TASK INSTRUCTIONS
From the entries below, copy out every line with "attempt" in it.
RECORDED INFORMATION Block Start
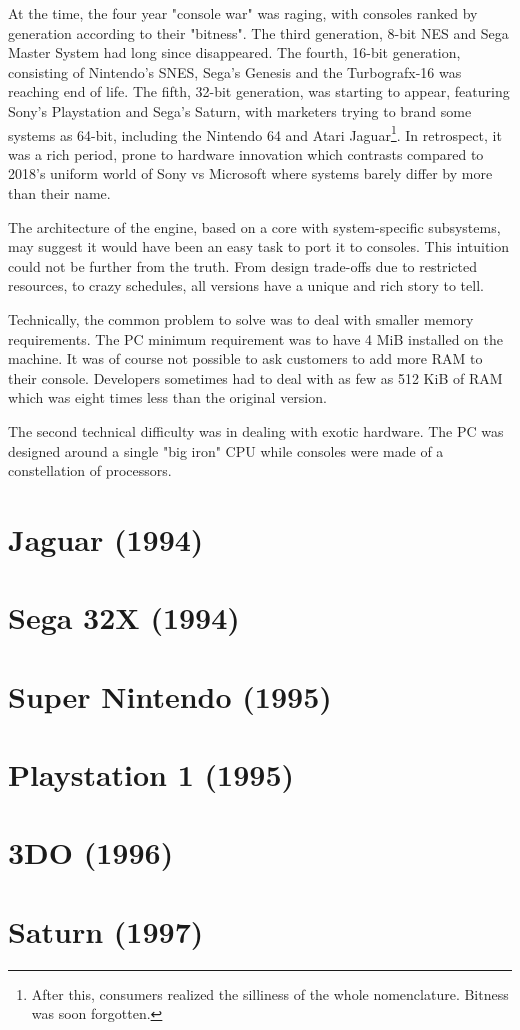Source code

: At the time, the four year "console war" was raging, with consoles ranked by generation according to their "bitness". The third generation, 8-bit NES and Sega Master System had long since disappeared. The fourth, 16-bit generation, consisting of Nintendo's SNES, Sega's Genesis and the Turbografx-16 was reaching end of life. The fifth, 32-bit generation, was starting to appear, featuring Sony's Playstation and Sega's Saturn, with marketers trying to brand some systems as 64-bit, including the Nintendo 64 and Atari Jaguar\footnote{After this, consumers realized the silliness of the whole nomenclature. Bitness was soon forgotten.}. In retrospect, it was a rich period, prone to hardware innovation which contrasts compared to 2018's uniform world of Sony vs Microsoft where systems barely differ by more than their name.\\
\par
The architecture of the \doom{} engine, based on a core with system-specific subsystems, may suggest it would have been an easy task to port it to consoles. This intuition could not be further from the truth. From design trade-offs due to restricted resources, to crazy schedules, all versions have a unique and rich story to tell.\\
\par
Technically, the common problem to solve was to deal with smaller memory requirements. The PC minimum requirement was to have 4 MiB installed on the machine. It was of course not possible to ask customers to add more RAM to their console. Developers sometimes had to deal with as few as 512 KiB of RAM which was eight times less than the original version.\\
\par
The second technical difficulty was in dealing with exotic hardware. The PC was designed around a single "big iron" CPU while consoles were made of a constellation of processors.


\section{Jaguar (1994)}
 

\section{Sega 32X (1994)}
 

\section{Super Nintendo (1995)}


\section{Playstation 1 (1995)}


\section{3DO (1996)}


\section{Saturn (1997)}


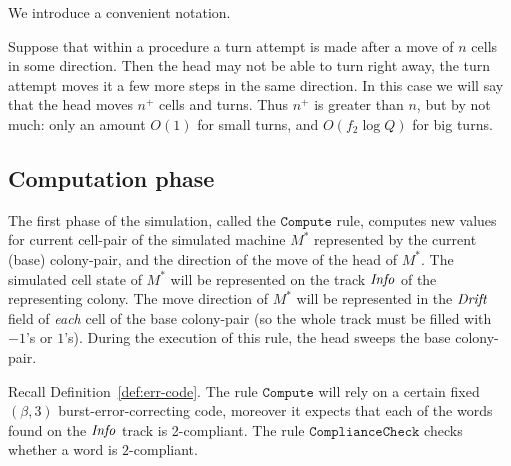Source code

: \documentclass[11pt]{memoir}
\theoremstyle{definition} %
\newcommand{\fld}[1]{\ensuremath{\textit{#1\/}}}
\newcommand{\rul}[1]{\ensuremath{\texttt{#1}}}
\newcommand{\f}{f}
\newcommand{\Q}{Q}
\newcommand{\Drift}{\fld{Drift}}
\newcommand{\Info}{\fld{Info}}
\newcommand{\Comp}{\rul{Compute}}
\begin{document}

We introduce a convenient notation.
\begin{notation}\label{not:plus}
Suppose that within a procedure a turn attempt is made after a move of \( n \) cells in some direction.
Then the head may not be able to turn right away, the turn attempt moves it a few more steps in the same
direction.
In this case we will say that the head moves \( n^{+} \) cells and turns.
Thus \( n^{+} \) is greater than \( n \), but by not much: only an amount \( O(1) \)
for small turns, and \( O(\f_{2}\log \Q) \) for big turns.
\end{notation}

\subsection{Computation phase}\label{sec:computation-phase}

The first phase of the simulation, called the \( \Comp \) rule,
computes new values for current cell-pair of the
simulated machine \( M^{*} \) represented by the current (base) colony-pair,
and the direction of the move of the head of  \( M^{*} \).
The simulated cell state of \( M^{*} \) will be represented on the track \( \Info \) of the
representing colony.
The move direction of \( M^{*} \) 
will be represented in the \( \Drift \) field of \emph{each} cell of the base colony-pair
(so the whole track must be filled with \( -1 \)'s or \( 1 \)'s).
During the execution of this rule, the head sweeps the base colony-pair.

Recall Definition~\ref{def:err-code}.
The rule \( \Comp \) will rely on a certain fixed \( (\beta,3) \) burst-error-correcting
code, moreover
it expects that each of the words found on the \( \Info \) track
is 2-compliant.  %
The rule \( \rul{ComplianceCheck} \) checks whether a word is \( 2 \)-compliant.
\end{document}
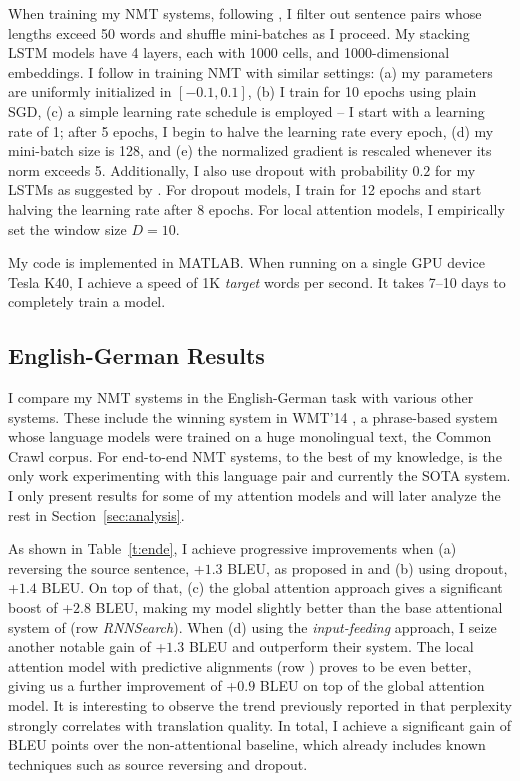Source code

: When training my NMT systems, following \cite{bog15,jean15}, I filter out
sentence pairs whose lengths exceed 50 words and shuffle mini-batches as I
proceed. My stacking LSTM models have 4 layers, each with 1000 cells, and
1000-dimensional embeddings. I follow \cite{sutskever14,luong15} in training
NMT with similar settings: (a) my parameters are uniformly initialized in
$[-0.1, 0.1]$, (b) I train for 10 epochs using plain SGD, (c) a simple learning
rate schedule is employed -- I start with a learning rate of 1; after 5 epochs,
I begin to halve the learning rate every epoch, (d) my mini-batch size is 128,
and (e) the normalized gradient is rescaled whenever its norm exceeds 5.
Additionally, I also use dropout with probability $0.2$ for my LSTMs as suggested by
\cite{zaremba14}. For dropout models, I train for 12 epochs and start halving
the learning rate after 8 epochs. For local
attention models, I empirically set the window size $D=10$.

My code is implemented in MATLAB. %
When running on a single GPU device Tesla K40, I achieve a speed of 1K {\it
target} words per second. It takes 7--10 days to completely train a model.

\subsection{English-German Results}
I compare my NMT systems in the English-German task with various other
systems. These include the winning system in WMT'14
\cite{buck14}, a phrase-based system whose language models were trained on a
huge monolingual text, the Common Crawl corpus. For end-to-end NMT systems, to the best of my knowledge, \cite{jean15} is the only work experimenting with this language pair and currently the SOTA system.
I only present results for some of my attention models and will later
analyze the rest in Section~\ref{sec:analysis}. 

\begin{sloppypar}
As shown in Table~\ref{t:ende}, I achieve progressive improvements when
(a) reversing the source sentence, +$1.3$ BLEU, as proposed in \cite{sutskever14}
and (b) using dropout, +$1.4$ BLEU. On top of that, (c) the global
attention approach gives a significant boost of +$2.8$ BLEU, making 
 my model slightly better than the base attentional system of
  (row {\it RNNSearch}). When (d) using the {\it input-feeding}
approach, I seize another notable gain of +$1.3$ BLEU and outperform their
system. The local attention model with predictive alignments (row {\it \localp}) proves
to be even better, giving us a further improvement of +$0.9$ BLEU on top of the
global attention model. 
It is interesting to observe the trend previously reported in
\cite{luong15} that perplexity strongly correlates with translation quality.
In total, I achieve a significant gain of
\attngain{} BLEU points over the non-attentional baseline, which already includes
known techniques such as source reversing and dropout.
\end{sloppypar}

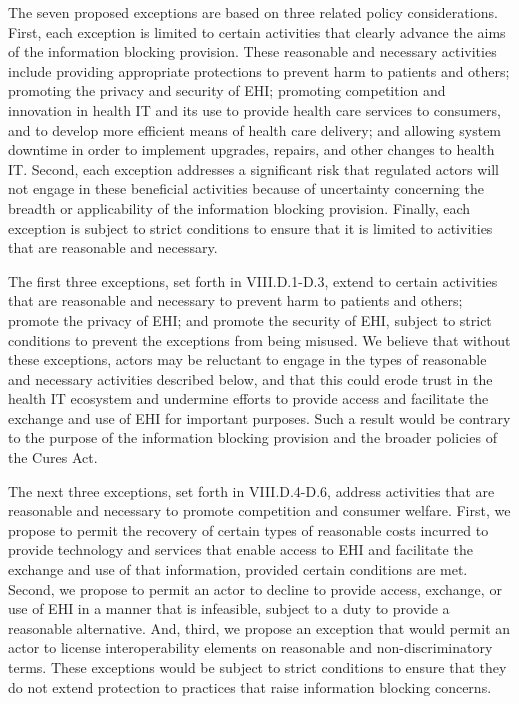 \documentclass[twoside,11pt]{article}
\begin{document}
          The seven proposed exceptions are based on three related policy considerations. First, each exception is limited to certain activities that clearly advance the aims of the information blocking provision. These reasonable and necessary activities include providing appropriate protections to prevent harm to patients and others; promoting the privacy and security of EHI; promoting competition and innovation in health IT and its use to provide health care services to consumers, and to develop more efficient means of health care delivery; and allowing system downtime in order to implement upgrades, repairs, and other changes to health IT. Second, each exception addresses a significant risk that regulated actors will not engage in these beneficial activities because of uncertainty concerning the breadth or applicability of the information blocking provision. Finally, each exception is subject to strict conditions to ensure that it is limited to activities that are reasonable and necessary.


          The first three exceptions, set forth in VIII.D.1-D.3, extend to certain activities that are reasonable and necessary to prevent harm to patients and others; promote the privacy of EHI; and promote the security of EHI, subject to strict conditions to prevent the exceptions from being misused. We believe that without these exceptions, actors may be reluctant to engage in the types of reasonable and necessary activities described below, and that this could erode trust in the health IT ecosystem and undermine efforts to provide access and facilitate the exchange and use of EHI for important purposes. Such a result would be contrary to the purpose of the information blocking provision and the broader policies of the Cures Act.



          The next three exceptions, set forth in VIII.D.4-D.6, address activities that are reasonable and necessary to promote competition and consumer welfare. First, we propose to permit the recovery of certain types of reasonable costs incurred to provide technology and services that enable access to EHI and facilitate the exchange and use of that information, provided certain conditions are met. Second, we propose to permit an actor to decline to provide access, exchange, or use of EHI in a manner that is infeasible, subject to a duty to provide a reasonable alternative. And, third, we propose an exception that would permit an actor to license interoperability elements on reasonable  \ifhmode\expandafter\xspace\fi and non-discriminatory terms. These exceptions would be subject to strict conditions to ensure that they do not extend protection to practices that raise information blocking concerns.
\end{document}
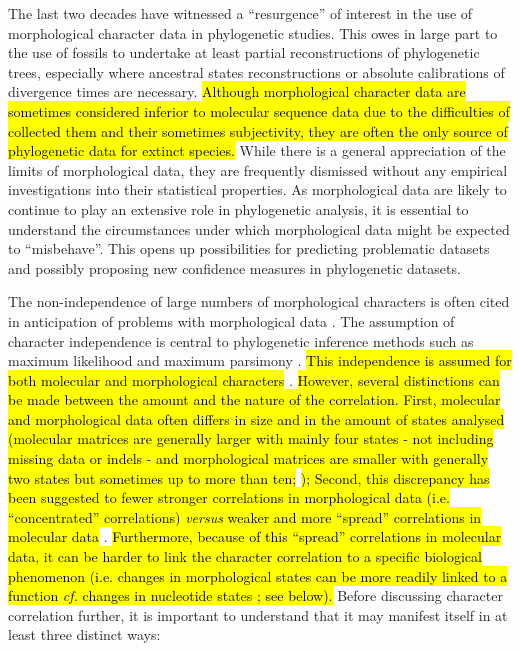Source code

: \documentclass[12pt,letterpaper]{article}
\begin{document}
The last two decades have witnessed a ``resurgence'' of interest in the use of morphological character data in phylogenetic studies.
This owes in large part to the use of fossils to undertake at least partial reconstructions of phylogenetic trees, especially where ancestral states reconstructions or absolute calibrations of divergence times are necessary. 
\hl{Although morphological character data are sometimes considered inferior to molecular sequence data due to the difficulties of collected them and their sometimes subjectivity, they are often the only source of phylogenetic data for extinct species.}
While there is a general appreciation of the limits of morphological data, they are frequently dismissed without any empirical investigations into their statistical properties.
As morphological data are likely to continue to play an extensive role in phylogenetic analysis, it is essential to understand the circumstances under which morphological data might be expected to ``misbehave''.
This opens up possibilities for predicting problematic datasets and possibly proposing new confidence measures in phylogenetic datasets.

The non-independence of large numbers of morphological characters is often cited in anticipation of problems with morphological data \cite[e.g.][]{Davalos01072014, ZouConvergence}.
The assumption of character independence is central to phylogenetic inference methods such as maximum likelihood and maximum parsimony \citep[e.g.][]{joysey1982problems,felsenstein1985phylogenies,lewisa2001,felsenstein2004inferring}.
\hl{This independence is assumed for both molecular and morphological characters} \citep{huelsenbeck1999effect,Davalos01072014,ZouConvergence}.
\hl{However, several distinctions can be made between the amount and the nature of the correlation.
First, molecular and morphological data often differs in size and in the amount of states analysed (molecular matrices are generally larger with mainly four states - not including missing data or indels - and morphological matrices are smaller with generally two states but sometimes up to more than ten;}
\citealt{Guillerme2016146}
\hl{);
Second, this discrepancy has been suggested to fewer stronger correlations in morphological data (i.e. ``concentrated'' correlations) \textit{versus} weaker and more ``spread'' correlations in molecular data}
\citep[\hl{i.e. ``diffused'' correlations - though some regions of the genome can be thought as more correlated than others}][]{huelsenbeck1999effect}.
\hl{Furthermore, because of this ``spread'' correlations in molecular data, it can be harder to link the character correlation to a specific biological phenomenon (i.e. changes in morphological states can be more readily linked to a function \textit{cf.} changes in nucleotide states ; see below).}
Before discussing character correlation further, it is important to understand that it may manifest itself in at least three distinct ways:
\end{document}
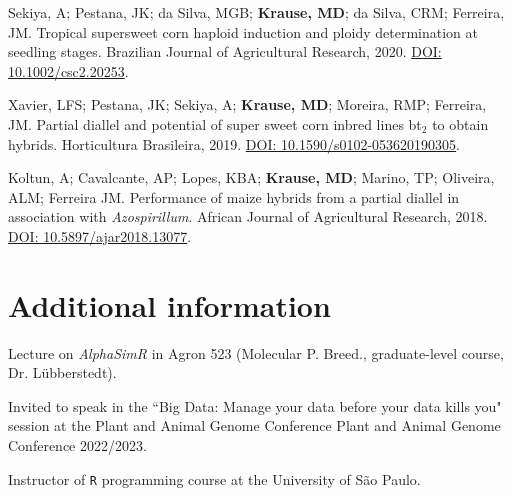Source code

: \documentclass[]{mdkrause_cv_openfont}
\begin{document}
\begin{minipage}[t]{1\textwidth}
\sectionsep
Sekiya, A; Pestana, JK; da Silva, MGB; \textbf{Krause, MD}; da Silva, CRM; Ferreira, JM. Tropical supersweet corn haploid induction and ploidy determination at seedling stages. Brazilian Journal of Agricultural Research, 2020. \href{https://www.scielo.br/pdf/pab/v55/1678-3921-pab-55-e00968.pdf}{DOI: 10.1002/csc2.20253}. \ExternalLink 

\sectionsep
Xavier, LFS; Pestana, JK; Sekiya, A; \textbf{Krause, MD}; Moreira, RMP; Ferreira, JM. Partial diallel and potential of super sweet corn inbred lines bt$_2$ to obtain hybrids. Horticultura Brasileira, 2019. \href{http://www.scielo.br/scielo.php?script=sci_arttext&pid=S0102-05362019000300278}{DOI: 10.1590/s0102-053620190305}. \ExternalLink 

\sectionsep
Koltun, A; Cavalcante, AP; Lopes, KBA; \textbf{Krause, MD}; Marino, TP; Oliveira, ALM; Ferreira JM. Performance of maize hybrids from a partial diallel in association with \textit{Azospirillum}. African Journal of Agricultural Research, 2018. \href{https://academicjournals.org/journal/AJAR/article-abstract/B4A2A1B57541}{DOI: 10.5897/ajar2018.13077}. \ExternalLink

\sectionsep
{}

\sectionsep


\section{Additional information}

\sectionsep


\begin{tightemize}
	\vspace{3 mm}
	\item {} Lecture on \emph{AlphaSimR} in Agron 523 (Molecular P. Breed., graduate-level course, Dr. Lübberstedt). 
	\item {} Invited to speak in the ``Big Data: Manage your data before your data kills you" session at the Plant and Animal Genome Conference Plant and Animal Genome Conference 2022/2023.
	\item {} Instructor of \texttt{R} programming course at the University of São Paulo.
\end{tightemize}


\end{minipage}
\end{document}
RECORDED INFORMATION Block End
WRITTEN ANSWER
Suppose that within a procedure a turn attempt is made after a move of \( n \) cells in some direction.
Then the head may not be able to turn right away, the turn attempt moves it a few more steps in the same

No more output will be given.